EXERCISE PROMPT →
In the data below, one line contains "- allow disable" and a later one contains "use some work.". Print both, with every line between them, exactly and alone.

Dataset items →
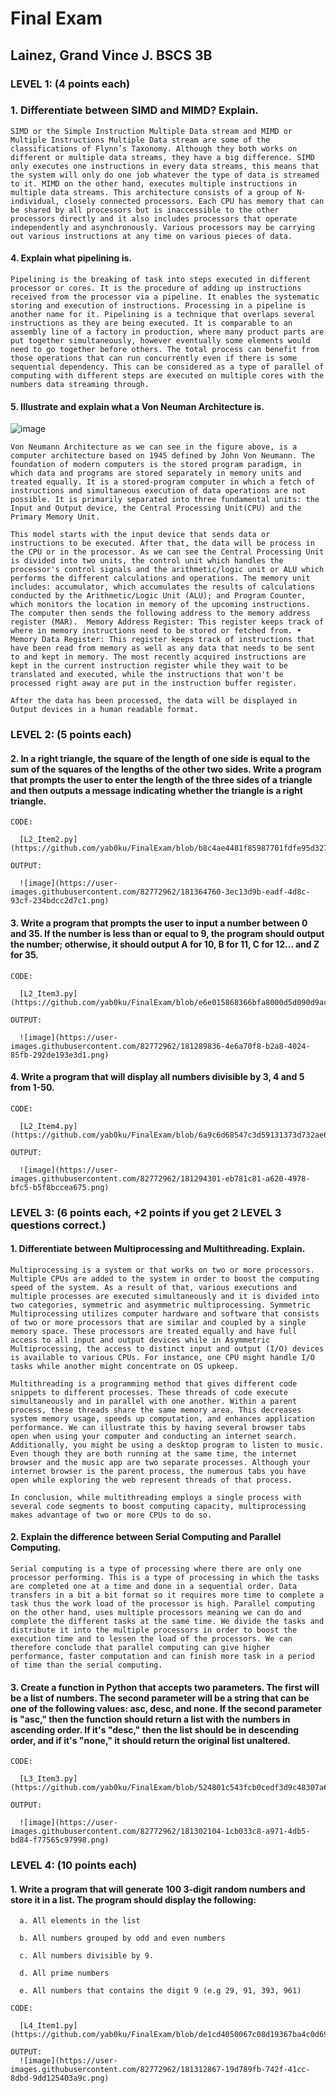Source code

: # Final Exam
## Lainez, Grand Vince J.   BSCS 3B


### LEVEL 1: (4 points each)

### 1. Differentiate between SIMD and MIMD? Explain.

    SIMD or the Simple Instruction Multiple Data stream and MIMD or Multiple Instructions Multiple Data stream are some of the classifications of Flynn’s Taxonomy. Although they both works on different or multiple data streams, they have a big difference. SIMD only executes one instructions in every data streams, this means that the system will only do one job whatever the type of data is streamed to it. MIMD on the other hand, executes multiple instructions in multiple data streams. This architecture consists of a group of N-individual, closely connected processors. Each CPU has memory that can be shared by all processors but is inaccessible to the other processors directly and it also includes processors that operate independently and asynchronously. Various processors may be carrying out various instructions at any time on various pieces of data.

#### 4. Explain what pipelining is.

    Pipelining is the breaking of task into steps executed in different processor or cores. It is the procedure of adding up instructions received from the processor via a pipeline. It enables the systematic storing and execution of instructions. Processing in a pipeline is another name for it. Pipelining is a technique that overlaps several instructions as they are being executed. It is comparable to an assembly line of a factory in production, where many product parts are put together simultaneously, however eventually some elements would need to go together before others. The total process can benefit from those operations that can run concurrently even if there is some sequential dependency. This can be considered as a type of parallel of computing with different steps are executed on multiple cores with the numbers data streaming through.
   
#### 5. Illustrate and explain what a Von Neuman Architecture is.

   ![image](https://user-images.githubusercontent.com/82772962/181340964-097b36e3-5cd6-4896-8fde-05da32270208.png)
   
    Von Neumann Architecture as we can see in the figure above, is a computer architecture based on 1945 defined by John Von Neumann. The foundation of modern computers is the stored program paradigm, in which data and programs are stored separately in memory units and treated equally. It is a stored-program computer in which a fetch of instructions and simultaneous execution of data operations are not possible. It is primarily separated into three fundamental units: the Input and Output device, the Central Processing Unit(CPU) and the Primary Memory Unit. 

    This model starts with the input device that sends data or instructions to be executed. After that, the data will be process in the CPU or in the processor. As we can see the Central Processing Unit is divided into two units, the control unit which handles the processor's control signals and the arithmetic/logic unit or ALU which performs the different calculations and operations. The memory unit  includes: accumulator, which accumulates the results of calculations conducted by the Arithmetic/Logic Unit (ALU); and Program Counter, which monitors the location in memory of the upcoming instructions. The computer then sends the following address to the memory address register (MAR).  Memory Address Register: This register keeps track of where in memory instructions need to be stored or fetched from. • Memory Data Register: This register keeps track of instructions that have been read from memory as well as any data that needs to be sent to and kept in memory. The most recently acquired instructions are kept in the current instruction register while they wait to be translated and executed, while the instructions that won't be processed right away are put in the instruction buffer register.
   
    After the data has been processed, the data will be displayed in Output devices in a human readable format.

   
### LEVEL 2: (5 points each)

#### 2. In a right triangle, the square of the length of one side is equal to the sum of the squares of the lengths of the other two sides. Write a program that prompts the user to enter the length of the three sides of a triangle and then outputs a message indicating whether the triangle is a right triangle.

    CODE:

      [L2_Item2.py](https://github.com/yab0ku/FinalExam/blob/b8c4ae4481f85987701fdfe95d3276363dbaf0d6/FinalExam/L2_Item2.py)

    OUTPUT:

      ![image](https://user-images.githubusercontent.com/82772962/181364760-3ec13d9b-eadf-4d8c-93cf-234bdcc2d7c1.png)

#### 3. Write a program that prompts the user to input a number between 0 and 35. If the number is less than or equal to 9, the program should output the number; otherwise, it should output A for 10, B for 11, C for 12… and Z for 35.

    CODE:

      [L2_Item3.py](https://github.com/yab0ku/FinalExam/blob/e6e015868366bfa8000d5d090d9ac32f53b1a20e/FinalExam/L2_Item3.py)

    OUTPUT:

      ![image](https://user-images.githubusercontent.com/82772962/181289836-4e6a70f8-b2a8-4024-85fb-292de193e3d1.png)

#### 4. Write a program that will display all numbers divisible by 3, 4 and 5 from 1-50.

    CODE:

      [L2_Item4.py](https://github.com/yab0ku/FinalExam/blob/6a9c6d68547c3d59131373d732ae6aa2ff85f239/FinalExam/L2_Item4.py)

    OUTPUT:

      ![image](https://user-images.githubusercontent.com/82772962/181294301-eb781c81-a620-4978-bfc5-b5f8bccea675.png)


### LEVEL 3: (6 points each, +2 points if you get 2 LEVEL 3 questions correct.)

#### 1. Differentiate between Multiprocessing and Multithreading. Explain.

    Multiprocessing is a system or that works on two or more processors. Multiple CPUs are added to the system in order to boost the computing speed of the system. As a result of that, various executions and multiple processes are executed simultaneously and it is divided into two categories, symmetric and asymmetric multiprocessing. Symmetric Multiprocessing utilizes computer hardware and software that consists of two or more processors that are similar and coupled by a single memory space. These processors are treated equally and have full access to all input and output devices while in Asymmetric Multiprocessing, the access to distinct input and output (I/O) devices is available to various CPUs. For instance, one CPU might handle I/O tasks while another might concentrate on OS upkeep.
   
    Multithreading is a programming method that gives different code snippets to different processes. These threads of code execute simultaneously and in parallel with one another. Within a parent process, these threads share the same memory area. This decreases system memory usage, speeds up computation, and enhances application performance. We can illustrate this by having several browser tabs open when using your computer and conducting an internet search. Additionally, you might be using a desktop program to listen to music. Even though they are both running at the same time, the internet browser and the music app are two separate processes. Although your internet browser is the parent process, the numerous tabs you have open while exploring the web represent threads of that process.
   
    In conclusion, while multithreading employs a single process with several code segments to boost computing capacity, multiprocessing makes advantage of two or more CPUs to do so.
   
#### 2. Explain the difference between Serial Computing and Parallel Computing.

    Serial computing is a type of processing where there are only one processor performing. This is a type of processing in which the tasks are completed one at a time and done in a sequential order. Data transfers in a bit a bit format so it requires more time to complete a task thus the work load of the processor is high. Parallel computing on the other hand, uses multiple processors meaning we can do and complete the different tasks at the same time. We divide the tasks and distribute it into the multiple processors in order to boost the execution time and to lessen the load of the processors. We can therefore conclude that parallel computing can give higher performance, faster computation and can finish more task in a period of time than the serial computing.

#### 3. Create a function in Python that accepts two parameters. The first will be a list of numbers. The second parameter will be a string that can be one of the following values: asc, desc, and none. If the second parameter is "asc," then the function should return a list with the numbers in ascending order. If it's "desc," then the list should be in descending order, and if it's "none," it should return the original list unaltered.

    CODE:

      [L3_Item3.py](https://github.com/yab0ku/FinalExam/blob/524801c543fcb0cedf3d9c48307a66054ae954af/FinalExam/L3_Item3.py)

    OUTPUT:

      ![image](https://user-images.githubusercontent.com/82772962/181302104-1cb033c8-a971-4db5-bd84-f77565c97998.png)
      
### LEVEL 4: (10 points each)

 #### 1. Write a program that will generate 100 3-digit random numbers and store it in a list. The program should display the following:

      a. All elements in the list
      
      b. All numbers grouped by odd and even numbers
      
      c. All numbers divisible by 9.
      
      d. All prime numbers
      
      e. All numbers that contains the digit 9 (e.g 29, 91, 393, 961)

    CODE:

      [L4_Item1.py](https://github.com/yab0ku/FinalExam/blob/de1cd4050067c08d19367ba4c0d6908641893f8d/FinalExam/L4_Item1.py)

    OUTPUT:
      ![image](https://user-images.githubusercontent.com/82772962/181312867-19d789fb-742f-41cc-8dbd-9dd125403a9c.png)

==

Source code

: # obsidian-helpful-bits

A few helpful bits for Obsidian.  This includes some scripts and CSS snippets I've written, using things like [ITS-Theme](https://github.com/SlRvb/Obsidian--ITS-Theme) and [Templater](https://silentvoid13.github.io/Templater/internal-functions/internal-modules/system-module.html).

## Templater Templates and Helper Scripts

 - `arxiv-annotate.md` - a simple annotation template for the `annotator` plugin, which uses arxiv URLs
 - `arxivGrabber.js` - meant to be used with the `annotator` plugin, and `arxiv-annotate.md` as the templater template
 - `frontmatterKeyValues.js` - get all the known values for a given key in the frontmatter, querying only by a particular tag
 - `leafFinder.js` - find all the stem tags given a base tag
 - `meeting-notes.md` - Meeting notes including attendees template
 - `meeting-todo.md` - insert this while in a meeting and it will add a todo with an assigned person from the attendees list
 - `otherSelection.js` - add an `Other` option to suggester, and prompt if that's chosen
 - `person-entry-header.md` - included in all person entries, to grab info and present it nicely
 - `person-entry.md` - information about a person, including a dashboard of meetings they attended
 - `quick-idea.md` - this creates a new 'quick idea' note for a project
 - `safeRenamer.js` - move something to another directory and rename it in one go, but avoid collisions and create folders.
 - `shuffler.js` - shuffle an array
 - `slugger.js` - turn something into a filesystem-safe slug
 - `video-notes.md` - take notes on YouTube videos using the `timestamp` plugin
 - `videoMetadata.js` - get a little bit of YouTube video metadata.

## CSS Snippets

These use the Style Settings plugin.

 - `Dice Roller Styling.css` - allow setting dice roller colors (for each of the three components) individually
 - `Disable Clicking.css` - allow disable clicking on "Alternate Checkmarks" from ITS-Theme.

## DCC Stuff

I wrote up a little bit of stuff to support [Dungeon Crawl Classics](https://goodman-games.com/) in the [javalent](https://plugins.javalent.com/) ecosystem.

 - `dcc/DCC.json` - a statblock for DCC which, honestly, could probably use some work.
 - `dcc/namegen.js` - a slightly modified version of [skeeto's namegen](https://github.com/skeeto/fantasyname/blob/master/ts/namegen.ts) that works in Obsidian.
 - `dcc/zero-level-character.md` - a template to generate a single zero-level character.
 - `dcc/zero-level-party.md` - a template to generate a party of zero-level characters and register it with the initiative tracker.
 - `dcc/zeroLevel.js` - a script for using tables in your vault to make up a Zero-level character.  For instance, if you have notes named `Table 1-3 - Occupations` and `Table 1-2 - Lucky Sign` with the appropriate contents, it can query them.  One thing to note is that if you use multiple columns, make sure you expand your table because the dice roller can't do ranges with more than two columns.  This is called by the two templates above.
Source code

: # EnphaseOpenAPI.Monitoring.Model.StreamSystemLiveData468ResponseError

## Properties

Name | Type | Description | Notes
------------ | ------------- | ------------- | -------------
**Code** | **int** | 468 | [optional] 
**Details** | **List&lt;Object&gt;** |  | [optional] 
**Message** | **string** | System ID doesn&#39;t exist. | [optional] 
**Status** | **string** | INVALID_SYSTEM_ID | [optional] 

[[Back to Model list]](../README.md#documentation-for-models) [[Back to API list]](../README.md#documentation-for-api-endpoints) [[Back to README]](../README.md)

ANSWER TO THIS TASK →
 - `Disable Clicking.css` - allow disable clicking on "Alternate Checkmarks" from ITS-Theme.

## DCC Stuff

I wrote up a little bit of stuff to support [Dungeon Crawl Classics](https://goodman-games.com/) in the [javalent](https://plugins.javalent.com/) ecosystem.

 - `dcc/DCC.json` - a statblock for DCC which, honestly, could probably use some work.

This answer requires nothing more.